Şiddetli geçimsizlik yaşayan M.A. ile E.A. çifti boşanmak için 1. Aile Mahkemesi'ne karşılıklı boşanma davası açtı. Davacı - davalı E.A., kocasının kendisine şiddet uyguladığını öne sürdü. Davalı-davacı koca M.A. ise, eşinin, ailesinin evliliklerine müdahale etmesine sessiz kaldığını ve sürekli kendisinden bütçesini aşan taleplerde bulunduğunu iddia etti. Tarafları eşit kusurlu bulan mahkeme, çiftin boşanmasına, E.A.'ya 250 lira tedbir, 250 lira da yoksulluk nafakası bağlanmasına hükmetti. Maddi ve manevi tazminat talebinin reddedildiği kararı koca temyiz etti. Yargıtay 2. Hukuk Dairesi bozdu. 1. Aile Mahkemesi ilk kararında direnince devreye Yargıtay Hukuk Genel Kurulu girdi.

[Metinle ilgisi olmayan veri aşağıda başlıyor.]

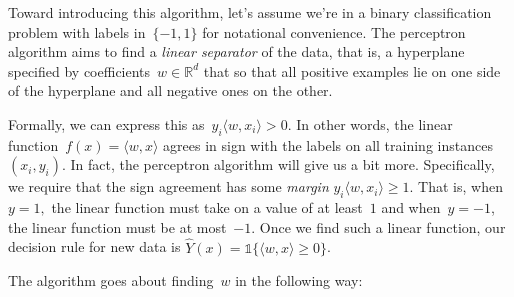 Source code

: \documentclass{tufte-book}
\begin{document}
Toward introducing this algorithm, let's assume we're in a binary
classification problem with labels in~\(\{-1,1\}\) for notational
convenience. The perceptron algorithm aims to find a \emph{linear
separator} of the data, that is, a hyperplane
specified by coefficients~\(w\in\mathbb{R}^d\) that so that all positive
examples lie on one side of the hyperplane and all negative ones on the
other.

Formally, we can express this as~\(y_i\langle w, x_i\rangle > 0.\) In
other words, the linear function~\(f(x)=\langle w, x\rangle\) agrees in
sign with the labels on all training instances~\((x_i, y_i)\). In fact,
the perceptron algorithm will give us a bit more. Specifically, we
require that the sign agreement has some \emph{margin}
\(y_i\langle w, x_i\rangle \ge 1.\) That is, when~\(y=1,\) the linear
function must take on a value of at least~\(1\) and when~\(y=-1\), the
linear function must be at most~\(-1\). Once we find such a linear
function, our decision rule for new data is
\(\hat{Y}(x) = \mathbb{1}\{ \langle w, x \rangle \geq 0\}\).

The algorithm goes about finding~\(w\) in the following way:
\end{document}
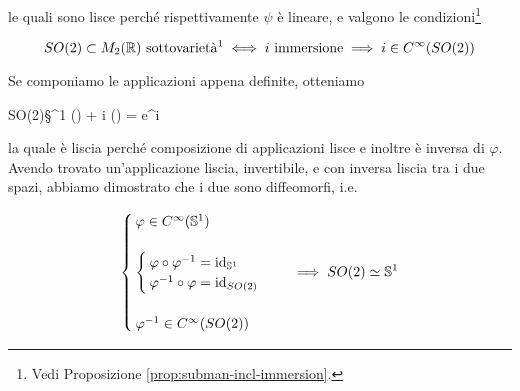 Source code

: {le quali sono lisce perché rispettivamente $ \psi $ è lineare, e valgono le condizioni\footnote{%
	Vedi Proposizione \ref{prop:subman-incl-immersion}.%
}

\begin{equation}
	SO(2) \subset M_{2}(\R) \text{ sottovarietà\footnotemark} %
	\iff %
	i \text{ immersione} %
	\implies %
	i \in C^{\infty}(SO(2))
\end{equation}

Se componiamo le applicazioni appena definite, otteniamo

	{SO(2)}{\S^{1}}
	{\bmqty{ \cos(\theta) & \sin(\theta) \\ -\sin(\theta) & \cos(\theta) }}
	{\cos(\theta) + i \sin(\theta) = e^{i \theta}}

la quale è liscia perché composizione di applicazioni lisce e inoltre è inversa di $ \varphi $. Avendo trovato un'applicazione liscia, invertibile, e con inversa liscia tra i due spazi, abbiamo dimostrato che i due sono diffeomorfi, i.e.

\begin{equation}
	\begin{cases}
		\varphi \in C^{\infty}(\S^{1}) \\ \\
		\begin{cases}
			\varphi \circ \varphi^{-1} = \id_{\S^{1}} \\
			\varphi^{-1} \circ \varphi = \id_{SO(2)}
		\end{cases} \\ \\
		\varphi^{-1} \in C^{\infty}(SO(2))
	\end{cases}
	\implies %
	SO(2) \simeq \S^{1}
\end{equation}
}


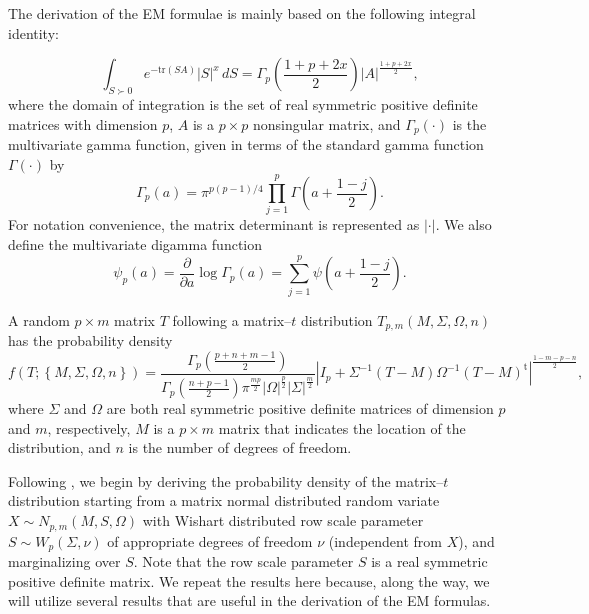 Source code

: \documentclass[english,listof=totoc]{scrartcl}
\begin{document}
The derivation of the EM formulae is mainly based on the following
integral identity:

\begin{equation}
\int_{S\succ 0}e^{-\textrm{tr}(SA)}|S|^{x}\,dS=\Gamma_{p}\left(\frac{1+p+2x}{2}\right)|A|^{\frac{1+p+2x}{2}},\label{eq:intmultgammadef}
\end{equation}
where the domain of integration is the set of real symmetric
positive definite matrices with dimension $p$, $A$ is a $p\times p$
nonsingular matrix, and $\Gamma_{p}(\cdot)$ is the multivariate gamma
function, given in terms of the standard gamma function $\Gamma(\cdot)$
by
\begin{equation}
\Gamma_{p}(a)=\pi^{p(p-1)/4}\prod_{j=1}^{p}\Gamma\left(a+\frac{1-j}{2}\right).\label{eq:multgammadef}
\end{equation}
For notation convenience, the matrix determinant is represented as
$|\cdot|$. We also define the multivariate digamma function
%
\begin{equation} \psi_{p}(a)=\frac{\partial}{\partial
	a}\log\Gamma_{p}(a)=\sum_{j=1}^{p}\psi\left(a+\frac{1-j}{2}\right).
\end{equation}

A random $p\times m$ matrix $T$ following a matrix--$t$ distribution
$T_{p,m}(M,\Sigma,\Omega,n)$ has the probability density
\begin{equation}
f(T;\left\{M,\Sigma,\Omega,n\right\})=\frac{\Gamma_{p}\left(\frac{p+n+m-1}{2}\right)}{\Gamma_{p}\left(\frac{n+p-1}{2}\right)\pi^{\frac{mp}{2}}|\Omega|^{\frac{p}{2}}|\Sigma|^{\frac{m}{2}}}
|I_p+\Sigma^{-1}(T-M)\Omega^{-1}(T-M)^{\textrm{t}}|^{\frac{1-m-p-n}{2}},
\label{eq:matrixtpdf}
\end{equation}
where $\Sigma$ and $\Omega$ are both real symmetric positive definite
matrices of dimension $p$ and $m$, respectively, $M$ is a $p\times m$
matrix that indicates the location of the distribution, and $n$ is the
number of degrees of freedom.

Following \citet{gupta1999matrix}, we begin by deriving the
probability density of the matrix--$t$ distribution starting from
a matrix normal distributed random variate $X\sim N_{p,m}(M,S,\Omega)$
with Wishart distributed row scale parameter $S \sim W_{p}\left(\Sigma,\nu\right)$ of appropriate degrees of freedom $\nu$ (independent from $X$), and marginalizing over $S$. Note that the row scale
parameter $S$ is a real symmetric positive definite matrix. We repeat the results here because, along the way, we will utilize several results that are useful in the derivation of the EM formulas.
\end{document}

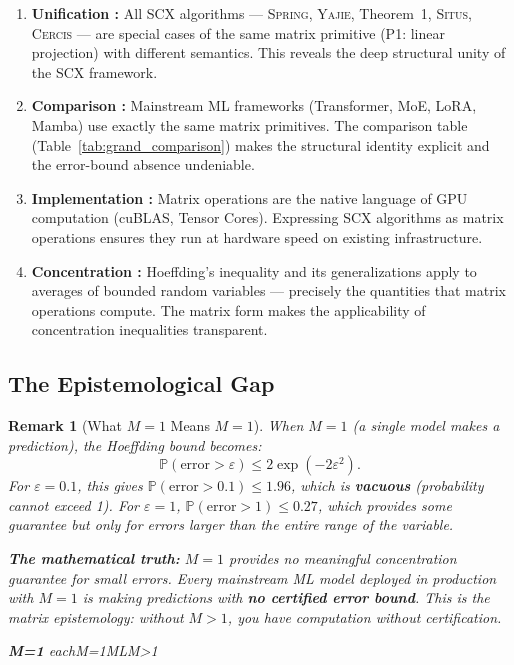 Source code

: \documentclass[12pt,a4paper]{article}
\newtheorem{remark}[theorem]{Remark}
\theoremstyle{definition}
\newcommand{\Situs}{\textsc{Situs}}
\newcommand{\Yajie}{\textsc{Yajie}}
\newcommand{\Spring}{\textsc{Spring}}
\newcommand{\Cercis}{\textsc{Cercis}}
\newcommand{\SCX}{\textsc{SCX}}
\newcommand{\Pbb}{\mathbb{P}}
\begin{document}
\begin{enumerate}[label=(\arabic*)]
    \item \textbf{Unification :} All \SCX{} algorithms — \Spring{}, \Yajie{}, 
    Theorem~1, \Situs{}, \Cercis{} — are special cases of the same matrix primitive 
    (P1: linear projection) with different semantics. This reveals the deep structural 
    unity of the \SCX{} framework.
    
    \item \textbf{Comparison :} Mainstream ML frameworks (Transformer, MoE, 
    LoRA, Mamba) use exactly the same matrix primitives. The comparison table 
    (Table~\ref{tab:grand_comparison}) makes the structural identity explicit and the 
    error-bound absence undeniable.
    
    \item \textbf{Implementation :} Matrix operations are the native language 
    of GPU computation (cuBLAS, Tensor Cores). Expressing \SCX{} algorithms as matrix 
    operations ensures they run at hardware speed on existing infrastructure.
    
    \item \textbf{Concentration :} Hoeffding's inequality and its generalizations 
    apply to averages of bounded random variables — precisely the quantities that 
    matrix operations compute. The matrix form makes the applicability of concentration 
    inequalities transparent.
\end{enumerate}

\subsection{The Epistemological Gap }

\begin{remark}[What $M=1$ Means $M=1$]
\label{rem:M_equals_one}
When $M=1$ (a single model makes a prediction), the Hoeffding bound becomes:
\[
\Pbb(\text{error} > \varepsilon) \leq 2\exp(-2\varepsilon^2).
\]
For $\varepsilon = 0.1$, this gives $\Pbb(\text{error} > 0.1) \leq 1.96$, which is 
\textbf{vacuous} (probability cannot exceed 1). For $\varepsilon = 1$, 
$\Pbb(\text{error} > 1) \leq 0.27$, which provides some guarantee but only for 
errors larger than the entire range of the variable. 

\textbf{The mathematical truth:} $M=1$ provides no meaningful concentration guarantee 
for small errors. Every mainstream ML model deployed in production with $M=1$ is 
making predictions with \textbf{no certified error bound}. This is the matrix 
epistemology: without $M > 1$, you have computation without certification.

\medskip
\noindent\textbf{M=1} eachM=1MLM>1
\end{remark}
\end{document}
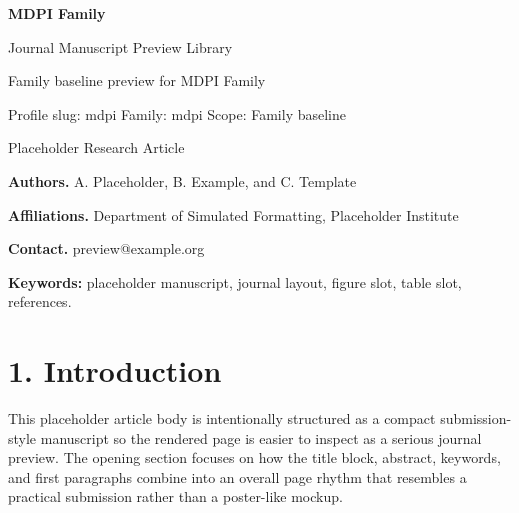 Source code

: \documentclass[10pt,a4paper]{article}
\begin{document}
\begin{center}
{\LARGE\bfseries MDPI Family}\par
\vspace{0.25em}
{\small Journal Manuscript Preview Library}\par
\vspace{0.15em}
{\footnotesize Family baseline preview for MDPI Family}\par
\vspace{0.2em}
{\footnotesize Profile slug: mdpi \quad Family: mdpi \quad Scope: Family baseline}
\end{center}
\vspace{0.2em}
 Placeholder Research Article\par\vspace{0.4em}


\noindent\textbf{Authors.} A. Placeholder, B. Example, and C. Template\par
\noindent\textbf{Affiliations.} Department of Simulated Formatting, Placeholder Institute\par
\noindent\textbf{Contact.} preview@example.org\par
\vspace{0.4em}
\par\vspace{0.6em}
\noindent\textbf{Keywords:} placeholder manuscript, journal layout, figure slot, table slot, references.\par\vspace{0.6em}


\small
\section*{1. Introduction}
This placeholder article body is intentionally structured as a compact submission-style manuscript so the rendered page is easier to inspect as a serious journal preview. The opening section focuses on how the title block, abstract, keywords, and first paragraphs combine into an overall page rhythm that resembles a practical submission rather than a poster-like mockup.
\end{document}
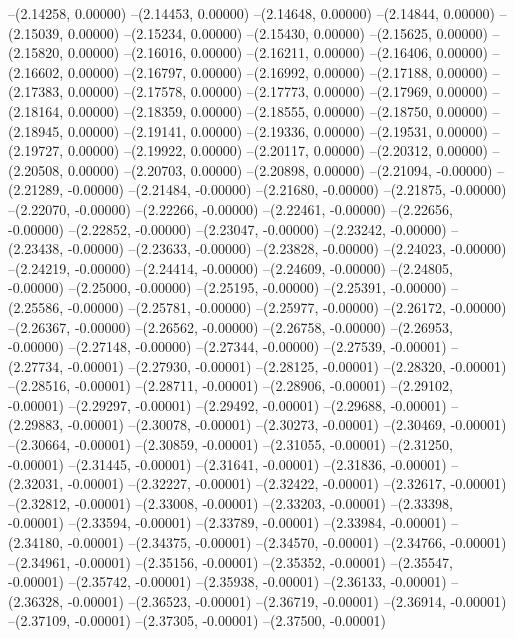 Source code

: --(2.14258, 0.00000)
--(2.14453, 0.00000)
--(2.14648, 0.00000)
--(2.14844, 0.00000)
--(2.15039, 0.00000)
--(2.15234, 0.00000)
--(2.15430, 0.00000)
--(2.15625, 0.00000)
--(2.15820, 0.00000)
--(2.16016, 0.00000)
--(2.16211, 0.00000)
--(2.16406, 0.00000)
--(2.16602, 0.00000)
--(2.16797, 0.00000)
--(2.16992, 0.00000)
--(2.17188, 0.00000)
--(2.17383, 0.00000)
--(2.17578, 0.00000)
--(2.17773, 0.00000)
--(2.17969, 0.00000)
--(2.18164, 0.00000)
--(2.18359, 0.00000)
--(2.18555, 0.00000)
--(2.18750, 0.00000)
--(2.18945, 0.00000)
--(2.19141, 0.00000)
--(2.19336, 0.00000)
--(2.19531, 0.00000)
--(2.19727, 0.00000)
--(2.19922, 0.00000)
--(2.20117, 0.00000)
--(2.20312, 0.00000)
--(2.20508, 0.00000)
--(2.20703, 0.00000)
--(2.20898, 0.00000)
--(2.21094, -0.00000)
--(2.21289, -0.00000)
--(2.21484, -0.00000)
--(2.21680, -0.00000)
--(2.21875, -0.00000)
--(2.22070, -0.00000)
--(2.22266, -0.00000)
--(2.22461, -0.00000)
--(2.22656, -0.00000)
--(2.22852, -0.00000)
--(2.23047, -0.00000)
--(2.23242, -0.00000)
--(2.23438, -0.00000)
--(2.23633, -0.00000)
--(2.23828, -0.00000)
--(2.24023, -0.00000)
--(2.24219, -0.00000)
--(2.24414, -0.00000)
--(2.24609, -0.00000)
--(2.24805, -0.00000)
--(2.25000, -0.00000)
--(2.25195, -0.00000)
--(2.25391, -0.00000)
--(2.25586, -0.00000)
--(2.25781, -0.00000)
--(2.25977, -0.00000)
--(2.26172, -0.00000)
--(2.26367, -0.00000)
--(2.26562, -0.00000)
--(2.26758, -0.00000)
--(2.26953, -0.00000)
--(2.27148, -0.00000)
--(2.27344, -0.00000)
--(2.27539, -0.00001)
--(2.27734, -0.00001)
--(2.27930, -0.00001)
--(2.28125, -0.00001)
--(2.28320, -0.00001)
--(2.28516, -0.00001)
--(2.28711, -0.00001)
--(2.28906, -0.00001)
--(2.29102, -0.00001)
--(2.29297, -0.00001)
--(2.29492, -0.00001)
--(2.29688, -0.00001)
--(2.29883, -0.00001)
--(2.30078, -0.00001)
--(2.30273, -0.00001)
--(2.30469, -0.00001)
--(2.30664, -0.00001)
--(2.30859, -0.00001)
--(2.31055, -0.00001)
--(2.31250, -0.00001)
--(2.31445, -0.00001)
--(2.31641, -0.00001)
--(2.31836, -0.00001)
--(2.32031, -0.00001)
--(2.32227, -0.00001)
--(2.32422, -0.00001)
--(2.32617, -0.00001)
--(2.32812, -0.00001)
--(2.33008, -0.00001)
--(2.33203, -0.00001)
--(2.33398, -0.00001)
--(2.33594, -0.00001)
--(2.33789, -0.00001)
--(2.33984, -0.00001)
--(2.34180, -0.00001)
--(2.34375, -0.00001)
--(2.34570, -0.00001)
--(2.34766, -0.00001)
--(2.34961, -0.00001)
--(2.35156, -0.00001)
--(2.35352, -0.00001)
--(2.35547, -0.00001)
--(2.35742, -0.00001)
--(2.35938, -0.00001)
--(2.36133, -0.00001)
--(2.36328, -0.00001)
--(2.36523, -0.00001)
--(2.36719, -0.00001)
--(2.36914, -0.00001)
--(2.37109, -0.00001)
--(2.37305, -0.00001)
--(2.37500, -0.00001)
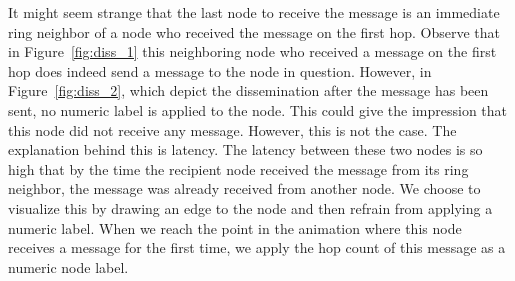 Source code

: It might seem strange that the last node to receive the message is an
immediate ring neighbor of a node who received the message on the first
hop. Observe that in Figure~\ref{fig:diss_1} this neighboring node who
received a message on the first hop does indeed send a message to the
node in question. However, in Figure~\ref{fig:diss_2}, which depict the
dissemination after the message has been sent, no numeric label is
applied to the node. This could give the impression that this node did
not receive any message. However, this is not the case. The explanation
behind this is latency. The latency between these two nodes is so high
that by the time the recipient node received the message from its ring
neighbor, the message was already received from another node. We choose
to visualize this by drawing an edge to the node and then refrain from
applying a numeric label. When we reach the point in the animation where
this node receives a message for the first time, we apply the hop count
of this message as a numeric node label.

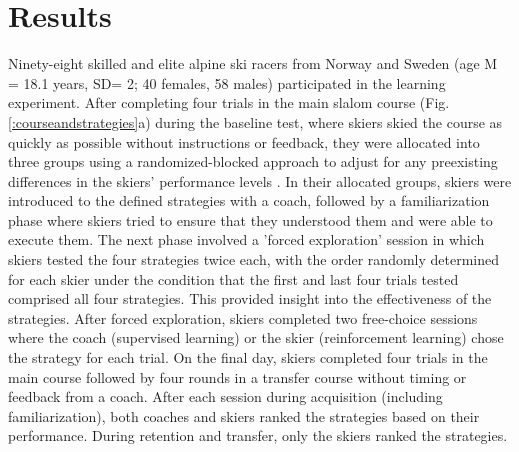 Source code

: \documentclass{article}
\begin{document}
\section{Results}
Ninety-eight skilled and elite alpine ski racers from Norway and Sweden (age M = 18.1 years, SD= 2; 40 females, 58 males) participated in the learning experiment. After completing four trials in the main slalom course (Fig. \ref{:courseandstrategies}a) during the baseline test, where skiers skied the course as quickly as possible without instructions or feedback, they were allocated into three groups using a randomized-blocked approach to adjust for any preexisting differences in the skiers' performance levels \cite{maxwell_designing_2017}. In their allocated groups, skiers were introduced to the defined strategies with a coach, followed by a familiarization phase where skiers tried to ensure that they understood them and were able to execute them. The next phase involved a 'forced exploration' session in which skiers tested the four strategies twice each, with the order randomly determined for each skier under the condition that the first and last four trials tested comprised all four strategies. This provided insight into the effectiveness of the strategies. After forced exploration, skiers completed two free-choice sessions where the coach (supervised learning) or the skier (reinforcement learning) chose the strategy for each trial. On the final day, skiers completed four trials in the main course followed by four rounds in a transfer course without timing or feedback from a coach. After each session during acquisition (including familiarization), both coaches and skiers ranked the strategies based on their performance. During retention and transfer, only the skiers ranked the strategies.
\end{document}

Emsal bir karara imza atan Genel Kurul, evliliğine müdahalelere sessiz kalıp, eşinin maddi gücünden fazla istekte bulunan kadının ağır kusurlu olduğuna hükmetti. Genel Kurul, kadına verilen nafakanın yasaya aykırı olduğuna dikkat çekti. Genel Kurul kararında, "Tanık beyanlarında kadının, ailesinin evliliğine müdahalesine sessiz kaldığı, eşinden maddi gücünün üstünde isteklerde bulunduğu ifade edilmiştir. Evlilik birliğinin sarsılmasına neden olan olaylarda erkeğin de kusuru bulunmakla birlikte kadın eşin daha fazla kusurlu olduğunun kabulü gerekir. Hal böyleyken boşanmaya yol açan olaylarda ağır kusurlu olan davacı kadın yararına yoksulluk nafakasına hükmedilemeyeceği gibi kocanın talep ettiği maddi ve manevi tazminat taleplerinin reddi yönünde direnme kararı verilmesi usul ve yasaya aykırıdır. Kararın bozulmasına oy birliği ile karar verildi" ifadeleri yer aldı.
Kararla birlikte; cebinde olmayan parayı isteyen kadının ekonomik şiddet uyguladığı kocasına manevi ve maddi tazminat ödemesinin önü açılmış oldu.